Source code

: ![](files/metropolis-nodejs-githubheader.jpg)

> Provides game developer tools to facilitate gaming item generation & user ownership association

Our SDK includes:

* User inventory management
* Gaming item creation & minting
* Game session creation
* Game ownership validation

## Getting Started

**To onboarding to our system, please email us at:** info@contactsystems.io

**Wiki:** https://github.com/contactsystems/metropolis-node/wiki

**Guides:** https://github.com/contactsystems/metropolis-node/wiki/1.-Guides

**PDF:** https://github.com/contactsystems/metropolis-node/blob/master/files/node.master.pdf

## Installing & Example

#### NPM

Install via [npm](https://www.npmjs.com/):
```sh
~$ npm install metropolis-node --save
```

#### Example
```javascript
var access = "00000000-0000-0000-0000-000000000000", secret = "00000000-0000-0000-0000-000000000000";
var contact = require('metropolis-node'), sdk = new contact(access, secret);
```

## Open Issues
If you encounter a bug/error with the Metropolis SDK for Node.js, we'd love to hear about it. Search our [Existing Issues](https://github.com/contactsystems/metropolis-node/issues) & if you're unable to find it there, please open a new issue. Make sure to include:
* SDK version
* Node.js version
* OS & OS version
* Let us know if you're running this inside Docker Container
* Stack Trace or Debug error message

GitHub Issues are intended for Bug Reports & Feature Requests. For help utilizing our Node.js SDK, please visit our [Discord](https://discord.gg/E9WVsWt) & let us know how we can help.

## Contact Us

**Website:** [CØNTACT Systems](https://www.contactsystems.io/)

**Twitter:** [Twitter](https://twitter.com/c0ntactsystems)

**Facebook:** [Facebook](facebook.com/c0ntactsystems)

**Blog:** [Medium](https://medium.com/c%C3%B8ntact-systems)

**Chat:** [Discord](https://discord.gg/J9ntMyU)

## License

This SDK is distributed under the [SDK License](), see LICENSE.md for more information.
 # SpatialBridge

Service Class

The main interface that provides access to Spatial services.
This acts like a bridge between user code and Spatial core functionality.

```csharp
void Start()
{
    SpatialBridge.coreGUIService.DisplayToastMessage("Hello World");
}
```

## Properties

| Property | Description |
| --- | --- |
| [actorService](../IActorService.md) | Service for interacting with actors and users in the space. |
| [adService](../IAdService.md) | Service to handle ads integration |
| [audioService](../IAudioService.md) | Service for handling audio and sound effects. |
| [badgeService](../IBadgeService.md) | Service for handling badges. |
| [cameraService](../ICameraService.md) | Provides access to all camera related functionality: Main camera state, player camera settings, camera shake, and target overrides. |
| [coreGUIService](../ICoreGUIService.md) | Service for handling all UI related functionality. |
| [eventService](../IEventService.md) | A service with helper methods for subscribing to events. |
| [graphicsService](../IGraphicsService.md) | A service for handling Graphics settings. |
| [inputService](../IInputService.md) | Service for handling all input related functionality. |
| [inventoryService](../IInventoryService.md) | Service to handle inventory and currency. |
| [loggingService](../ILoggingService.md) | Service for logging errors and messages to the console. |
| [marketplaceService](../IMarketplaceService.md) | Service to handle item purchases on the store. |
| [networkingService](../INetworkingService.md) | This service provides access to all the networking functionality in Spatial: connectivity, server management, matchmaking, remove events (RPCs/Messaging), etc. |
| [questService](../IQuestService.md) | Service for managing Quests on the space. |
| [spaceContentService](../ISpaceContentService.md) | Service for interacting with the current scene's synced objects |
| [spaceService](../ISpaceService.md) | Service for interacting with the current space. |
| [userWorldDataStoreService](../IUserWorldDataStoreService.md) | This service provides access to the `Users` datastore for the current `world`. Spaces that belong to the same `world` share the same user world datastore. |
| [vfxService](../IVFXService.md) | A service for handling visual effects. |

————————

TRY IT: Could you copy every record above exactly as written?

RESULT:
Source code

: ![](files/metropolis-nodejs-githubheader.jpg)

> Provides game developer tools to facilitate gaming item generation & user ownership association

Our SDK includes:

* User inventory management
* Gaming item creation & minting
* Game session creation
* Game ownership validation

## Getting Started

**To onboarding to our system, please email us at:** info@contactsystems.io

**Wiki:** https://github.com/contactsystems/metropolis-node/wiki

**Guides:** https://github.com/contactsystems/metropolis-node/wiki/1.-Guides

**PDF:** https://github.com/contactsystems/metropolis-node/blob/master/files/node.master.pdf

## Installing & Example

#### NPM

Install via [npm](https://www.npmjs.com/):
```sh
~$ npm install metropolis-node --save
```

#### Example
```javascript
var access = "00000000-0000-0000-0000-000000000000", secret = "00000000-0000-0000-0000-000000000000";
var contact = require('metropolis-node'), sdk = new contact(access, secret);
```

## Open Issues
If you encounter a bug/error with the Metropolis SDK for Node.js, we'd love to hear about it. Search our [Existing Issues](https://github.com/contactsystems/metropolis-node/issues) & if you're unable to find it there, please open a new issue. Make sure to include:
* SDK version
* Node.js version
* OS & OS version
* Let us know if you're running this inside Docker Container
* Stack Trace or Debug error message

GitHub Issues are intended for Bug Reports & Feature Requests. For help utilizing our Node.js SDK, please visit our [Discord](https://discord.gg/E9WVsWt) & let us know how we can help.

## Contact Us

**Website:** [CØNTACT Systems](https://www.contactsystems.io/)

**Twitter:** [Twitter](https://twitter.com/c0ntactsystems)

**Facebook:** [Facebook](facebook.com/c0ntactsystems)

**Blog:** [Medium](https://medium.com/c%C3%B8ntact-systems)

**Chat:** [Discord](https://discord.gg/J9ntMyU)

## License

This SDK is distributed under the [SDK License](), see LICENSE.md for more information.
 # SpatialBridge

Service Class

The main interface that provides access to Spatial services.
This acts like a bridge between user code and Spatial core functionality.

```csharp
void Start()
{
    SpatialBridge.coreGUIService.DisplayToastMessage("Hello World");
}
```

## Properties

| Property | Description |
| --- | --- |
| [actorService](../IActorService.md) | Service for interacting with actors and users in the space. |
| [adService](../IAdService.md) | Service to handle ads integration |
| [audioService](../IAudioService.md) | Service for handling audio and sound effects. |
| [badgeService](../IBadgeService.md) | Service for handling badges. |
| [cameraService](../ICameraService.md) | Provides access to all camera related functionality: Main camera state, player camera settings, camera shake, and target overrides. |
| [coreGUIService](../ICoreGUIService.md) | Service for handling all UI related functionality. |
| [eventService](../IEventService.md) | A service with helper methods for subscribing to events. |
| [graphicsService](../IGraphicsService.md) | A service for handling Graphics settings. |
| [inputService](../IInputService.md) | Service for handling all input related functionality. |
| [inventoryService](../IInventoryService.md) | Service to handle inventory and currency. |
| [loggingService](../ILoggingService.md) | Service for logging errors and messages to the console. |
| [marketplaceService](../IMarketplaceService.md) | Service to handle item purchases on the store. |
| [networkingService](../INetworkingService.md) | This service provides access to all the networking functionality in Spatial: connectivity, server management, matchmaking, remove events (RPCs/Messaging), etc. |
| [questService](../IQuestService.md) | Service for managing Quests on the space. |
| [spaceContentService](../ISpaceContentService.md) | Service for interacting with the current scene's synced objects |
| [spaceService](../ISpaceService.md) | Service for interacting with the current space. |
| [userWorldDataStoreService](../IUserWorldDataStoreService.md) | This service provides access to the `Users` datastore for the current `world`. Spaces that belong to the same `world` share the same user world datastore. |
| [vfxService](../IVFXService.md) | A service for handling visual effects. |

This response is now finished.